In Royal Indemnity Co. v. Heller, 1931, 256 N.Y. 322, 176 N.E. 410, the power of the Board to apply equitable remedies for mistake was upheld. In Di Donato v. Rosenberg, 1931, 256 N.Y. 412, 176 N.E. 822, the continuing jurisdiction of the Board under the statute, Workmen’s Compensation Law, sec. 123, and its power to relieve an insurer from liability on a compensation policy were specifically approved, even though the action of the Board was there not warranted on the facts. Again, the continuing jurisdiction of the Board and its power to grant reformation of a policy of insurance were sustained in McMahon v. Gretzula, 1933, 238 App.Div. 877, 262 N.Y.S. 793. On the basis of these decisions and others of similar import it seems clear to me that the Court of Appeals of the State of New York would never rule that under the circumstances at bar the Board was without equity power to vacate its own award.

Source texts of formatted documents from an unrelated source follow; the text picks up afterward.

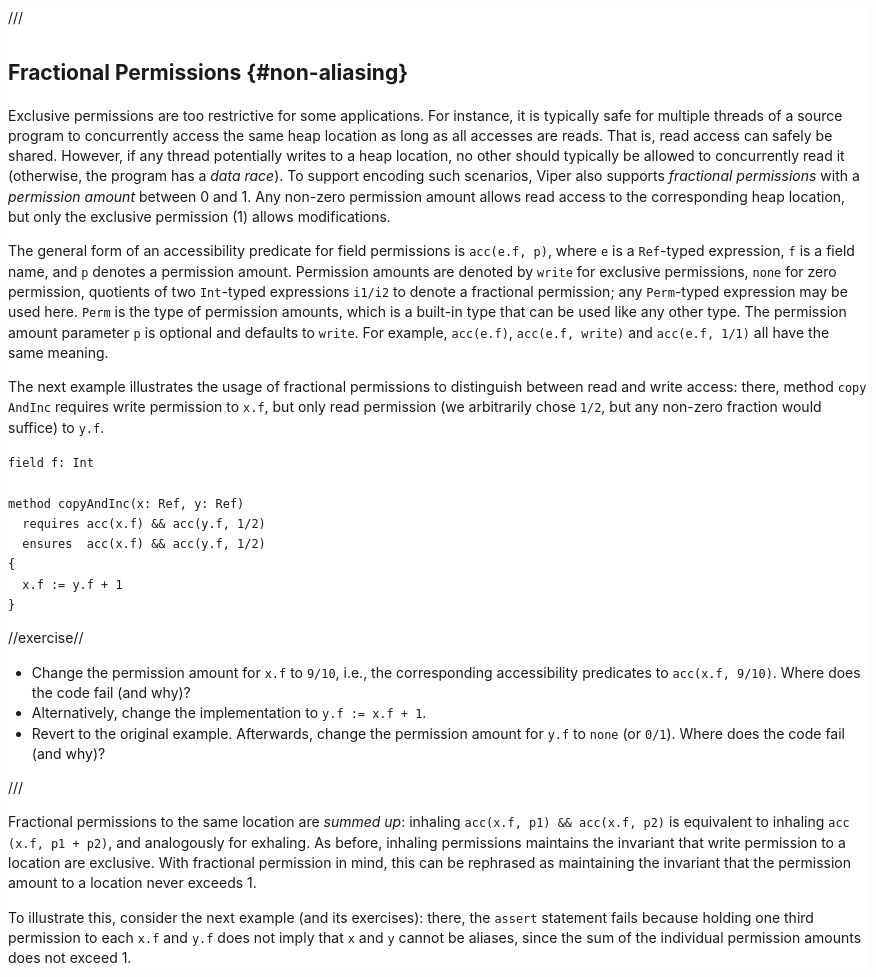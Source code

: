 ///

## Fractional Permissions {#non-aliasing}

Exclusive permissions are too restrictive for some applications. For instance, it is typically safe for multiple threads of a source program to concurrently access the same heap location as long as all accesses are reads. That is, read access can safely be shared. However, if any thread potentially writes to a heap location, no other should typically be allowed to concurrently read it (otherwise, the program has a *data race*). To support encoding such scenarios, Viper also supports *fractional permissions* with a *permission amount* between 0 and 1. Any non-zero permission amount allows read access to the corresponding heap location, but only the exclusive permission (1) allows modifications.

The general form of an accessibility predicate for field permissions is `acc(e.f, p)`, where `e` is a `Ref`-typed expression, `f` is a field name, and `p` denotes a permission amount. Permission amounts are denoted by `write` for exclusive permissions, `none` for zero permission, quotients of two `Int`-typed expressions `i1/i2` to denote a fractional permission; any `Perm`-typed expression may be used here. `Perm` is the type of permission amounts, which is a built-in type that can be used like any other type. The permission amount parameter `p` is optional and defaults to `write`. For example, `acc(e.f)`, `acc(e.f, write)` and `acc(e.f, 1/1)` all have the same meaning.

The next example illustrates the usage of fractional permissions to distinguish between read and write access: there, method `copyAndInc` requires write permission to `x.f`, but only read permission (we arbitrarily chose `1/2`, but any non-zero fraction would suffice) to `y.f`.

```silver {.runnable }
field f: Int

method copyAndInc(x: Ref, y: Ref)
  requires acc(x.f) && acc(y.f, 1/2)
  ensures  acc(x.f) && acc(y.f, 1/2)
{
  x.f := y.f + 1
}
```

//exercise//

* Change the permission amount for `x.f` to `9/10`, i.e., the corresponding accessibility predicates to `acc(x.f, 9/10)`. Where does the code fail (and why)?
* Alternatively, change the implementation to `y.f := x.f + 1`.
* Revert to the original example. Afterwards, change the permission amount for `y.f` to `none` (or `0/1`). Where does the code fail (and why)?

///

Fractional permissions to the same location are *summed up*: inhaling `acc(x.f, p1) && acc(x.f, p2)` is equivalent to inhaling `acc(x.f, p1 + p2)`, and analogously for exhaling. As before, inhaling permissions maintains the invariant that write permission to a location are exclusive. With fractional permission in mind, this can be rephrased as maintaining the invariant that the permission amount to a location never exceeds 1.

To illustrate this, consider the next example (and its exercises): there, the `assert` statement fails because holding one third permission to each `x.f` and `y.f` does not imply that `x` and `y` cannot be aliases, since the sum of the individual permission amounts does not exceed 1.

It is true that the widow continued to accept compensation; but that was specifically agreed to by the carrier in the very letter (February 8, 1950) wherein it promised that the matter would be “put off” pending the outcome of the contemplated third party action.

The defendant urges that the decision to rescind, taken by the Board, did not specifically provide for ab initio nullification of the award.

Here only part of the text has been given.